Because I don't consider failure to be an option, and I don't consider
"saving typing" to be a good reason for throwing away your chance to detect
and *deal with* a low memory condition. That's the "student solution" - not
because it's such good practice that they even make students do it, but
because it's such bad practice that only students can get away with it.
 
R

Richard Bos

Malcolm McLean said:
Actually Windows guarantees that allocations of under 8K or something like
that will succeed, unless

Precisely. _Unless_. And it's _your_ duty that your user doesn't get
bitten by the "unless".
So on a modern operating system you don't need to check small mallocs.

On _one_ modern operating system, _if_ you like gambling with your
users' data, you don't need to check small malloc()s. In other
situations: Do The Right Thing.

Richard
 
R

Richard Tobin

It's best not to write programs that pander to such operating systems.
[/QUOTE]
Unless you have to. Some people have to.

Yes, of course. And in embedded systems there may be justifications
for such a situation. But fortunately I - and many people - don't
have to. I prefer to encourage good general-purpose operating systems
and I'm not going to go out of my way to compensate for the failings
of operating systems that I'd rather fell into well-deserved
obsolescence.

-- Richard
 
M

Malcolm McLean

Richard Bos said:
On _one_ modern operating system, _if_ you like gambling with your
users' data, you don't need to check small malloc()s. In other
situations: Do The Right Thing.
How is writjng code that can never be executed going to defend your user
from the system going into panic mode due to lack of memory?
 
F

Flash Gordon

Malcolm McLean wrote, On 30/01/07 07:48:
How is writjng code that can never be executed going to defend your user
from the system going into panic mode due to lack of memory?

When on Vista SP1 things are changed so that it is executed. Or when it
is ported to some other system where it is executed.

By the way, I consider exiting the application with an appropriate error
message entirely appropriate for one major application I work on. This
is because the application runs on dedicated servers and has a small
memory footprint so in the 6 years I've been with the company malloc has
only failed when there has been a bug in the code serious enough that
the application would not have been able to recover anyway (it was in an
infinite loop allocating more and more memory).

From our customers perspective they would rather we spend the time
writing the other features they want than to write recovery code.
However, the application crashing *without* us detecting the event and
producing an appropriate error would upset them a lot.
 
E

Eric Sosman

Malcolm McLean wrote On 01/27/07 15:16,:
Actually Windows guarantees that allocations of under 8K or something like
that will succeed, unless the program is responding to a request to shut
down due to lack of memory, in which case 64K of allocation or so is
guaranteed, but not an infinite supply of 64K chunks.

I have no knowledge of the supposed "guarantee," but it's
obviously been mis-stated here: Even a small allocation can
fail.
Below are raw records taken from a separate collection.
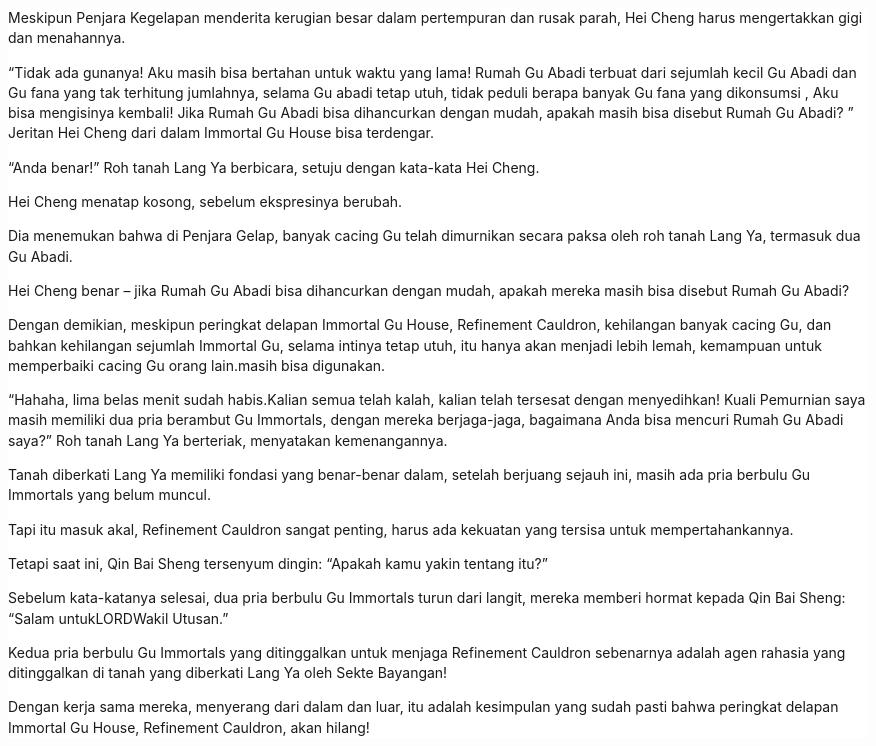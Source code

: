 Meskipun Penjara Kegelapan menderita kerugian besar dalam pertempuran dan rusak parah, Hei Cheng harus mengertakkan gigi dan menahannya.

“Tidak ada gunanya! Aku masih bisa bertahan untuk waktu yang lama! Rumah Gu Abadi terbuat dari sejumlah kecil Gu Abadi dan Gu fana yang tak terhitung jumlahnya, selama Gu abadi tetap utuh, tidak peduli berapa banyak Gu fana yang dikonsumsi , Aku bisa mengisinya kembali! Jika Rumah Gu Abadi bisa dihancurkan dengan mudah, apakah masih bisa disebut Rumah Gu Abadi? ” Jeritan Hei Cheng dari dalam Immortal Gu House bisa terdengar.

“Anda benar!” Roh tanah Lang Ya berbicara, setuju dengan kata-kata Hei Cheng.

Hei Cheng menatap kosong, sebelum ekspresinya berubah.

Dia menemukan bahwa di Penjara Gelap, banyak cacing Gu telah dimurnikan secara paksa oleh roh tanah Lang Ya, termasuk dua Gu Abadi.

Hei Cheng benar – jika Rumah Gu Abadi bisa dihancurkan dengan mudah, apakah mereka masih bisa disebut Rumah Gu Abadi?

Dengan demikian, meskipun peringkat delapan Immortal Gu House, Refinement Cauldron, kehilangan banyak cacing Gu, dan bahkan kehilangan sejumlah Immortal Gu, selama intinya tetap utuh, itu hanya akan menjadi lebih lemah, kemampuan untuk memperbaiki cacing Gu orang lain.masih bisa digunakan.

“Hahaha, lima belas menit sudah habis.Kalian semua telah kalah, kalian telah tersesat dengan menyedihkan! Kuali Pemurnian saya masih memiliki dua pria berambut Gu Immortals, dengan mereka berjaga-jaga, bagaimana Anda bisa mencuri Rumah Gu Abadi saya?” Roh tanah Lang Ya berteriak, menyatakan kemenangannya.

Tanah diberkati Lang Ya memiliki fondasi yang benar-benar dalam, setelah berjuang sejauh ini, masih ada pria berbulu Gu Immortals yang belum muncul.

Tapi itu masuk akal, Refinement Cauldron sangat penting, harus ada kekuatan yang tersisa untuk mempertahankannya.

Tetapi saat ini, Qin Bai Sheng tersenyum dingin: “Apakah kamu yakin tentang itu?”

Sebelum kata-katanya selesai, dua pria berbulu Gu Immortals turun dari langit, mereka memberi hormat kepada Qin Bai Sheng: “Salam untukLORDWakil Utusan.”

Kedua pria berbulu Gu Immortals yang ditinggalkan untuk menjaga Refinement Cauldron sebenarnya adalah agen rahasia yang ditinggalkan di tanah yang diberkati Lang Ya oleh Sekte Bayangan!

Dengan kerja sama mereka, menyerang dari dalam dan luar, itu adalah kesimpulan yang sudah pasti bahwa peringkat delapan Immortal Gu House, Refinement Cauldron, akan hilang!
For example, try running

#include <stdlib.h>
#include <string.h>
int main(void) {
while (1)
strcpy(malloc(14), "Hello, world!");
}
So on a modern operating system you don't need to check small mallocs.

Nonsense. A large number of small allocations will
eventually consume all of a finite resource.
You
do if code is to be completley portable, of course.

Or if you want code that isn't "completley" unreliable.